DATA TO PROCESS START

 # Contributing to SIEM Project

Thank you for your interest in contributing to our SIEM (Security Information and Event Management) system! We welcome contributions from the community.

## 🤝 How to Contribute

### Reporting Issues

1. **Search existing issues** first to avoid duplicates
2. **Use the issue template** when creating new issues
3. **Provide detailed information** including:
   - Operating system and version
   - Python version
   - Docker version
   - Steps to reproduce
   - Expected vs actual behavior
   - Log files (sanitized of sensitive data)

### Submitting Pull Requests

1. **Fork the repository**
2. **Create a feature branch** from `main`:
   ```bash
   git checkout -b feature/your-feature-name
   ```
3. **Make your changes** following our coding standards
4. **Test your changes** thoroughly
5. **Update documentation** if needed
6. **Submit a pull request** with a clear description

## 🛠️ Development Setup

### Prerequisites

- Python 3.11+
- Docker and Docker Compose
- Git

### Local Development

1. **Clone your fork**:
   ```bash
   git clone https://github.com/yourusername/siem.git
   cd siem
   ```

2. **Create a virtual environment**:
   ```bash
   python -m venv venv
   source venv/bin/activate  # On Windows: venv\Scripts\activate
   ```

DATA TO PROCESS END

*TASK STATEMENT:*
What is needed is an exact copy of every entry.

*RESULT OF THE EXERCISE:*
 # Contributing to SIEM Project

Thank you for your interest in contributing to our SIEM (Security Information and Event Management) system! We welcome contributions from the community.

## 🤝 How to Contribute

### Reporting Issues

1. **Search existing issues** first to avoid duplicates
2. **Use the issue template** when creating new issues
3. **Provide detailed information** including:
   - Operating system and version
   - Python version
   - Docker version
   - Steps to reproduce
   - Expected vs actual behavior
   - Log files (sanitized of sensitive data)

### Submitting Pull Requests

1. **Fork the repository**
2. **Create a feature branch** from `main`:
   ```bash
   git checkout -b feature/your-feature-name
   ```
3. **Make your changes** following our coding standards
4. **Test your changes** thoroughly
5. **Update documentation** if needed
6. **Submit a pull request** with a clear description

## 🛠️ Development Setup

### Prerequisites

- Python 3.11+
- Docker and Docker Compose
- Git

### Local Development

1. **Clone your fork**:
   ```bash
   git clone https://github.com/yourusername/siem.git
   cd siem
   ```

2. **Create a virtual environment**:
   ```bash
   python -m venv venv
   source venv/bin/activate  # On Windows: venv\Scripts\activate
   ```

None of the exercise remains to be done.